[REQUIREMENT]
Please print each entry below exactly as it stands, but without any pictures.

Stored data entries
######

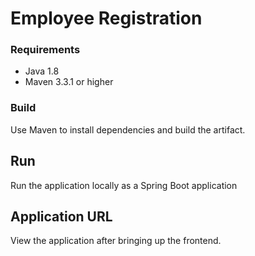 # Employee Registration


### Requirements

* Java 1.8
* Maven 3.3.1 or higher
  
### Build
Use Maven to install dependencies and build the artifact.

## Run
Run the application locally as a Spring Boot application

## Application URL
View the application after bringing up the frontend. 


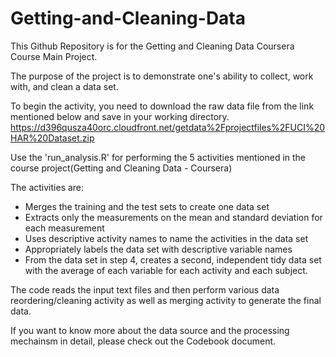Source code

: # Getting-and-Cleaning-Data
This Github Repository is for the Getting and Cleaning Data Coursera Course Main Project.

The purpose of the project is to demonstrate one's ability to collect, work with, and clean a data set.

To begin the activity, you need to download the raw data file from the link mentioned below and save in your working directory.
https://d396qusza40orc.cloudfront.net/getdata%2Fprojectfiles%2FUCI%20HAR%20Dataset.zip 

Use the 'run_analysis.R' for performing the 5 activities mentioned in the course project(Getting and Cleaning Data - Coursera)

The activities are:
- Merges the training and the test sets to create one data set
- Extracts only the measurements on the mean and standard deviation for each measurement
- Uses descriptive activity names to name the activities in the data set
- Appropriately labels the data set with descriptive variable names
- From the data set in step 4, creates a second, independent tidy data set with the average of each variable for each activity and each subject.

The code reads the input text files and then perform various data reordering/cleaning activity as well as merging activity to generate the final data.

If you want to know more about the data source and the processing mechainsm in detail, please check out the Codebook document.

######

[TASK RESPONSE]
 # Employee Registration


### Requirements

* Java 1.8
* Maven 3.3.1 or higher
  
### Build
Use Maven to install dependencies and build the artifact.

## Run
Run the application locally as a Spring Boot application

## Application URL
View the application after bringing up the frontend. 


Source code

: # Getting-and-Cleaning-Data
This Github Repository is for the Getting and Cleaning Data Coursera Course Main Project.

The purpose of the project is to demonstrate one's ability to collect, work with, and clean a data set.

To begin the activity, you need to download the raw data file from the link mentioned below and save in your working directory.
https://d396qusza40orc.cloudfront.net/getdata%2Fprojectfiles%2FUCI%20HAR%20Dataset.zip 

Use the 'run_analysis.R' for performing the 5 activities mentioned in the course project(Getting and Cleaning Data - Coursera)

The activities are:
- Merges the training and the test sets to create one data set
- Extracts only the measurements on the mean and standard deviation for each measurement
- Uses descriptive activity names to name the activities in the data set
- Appropriately labels the data set with descriptive variable names
- From the data set in step 4, creates a second, independent tidy data set with the average of each variable for each activity and each subject.

The code reads the input text files and then perform various data reordering/cleaning activity as well as merging activity to generate the final data.

If you want to know more about the data source and the processing mechainsm in detail, please check out the Codebook document.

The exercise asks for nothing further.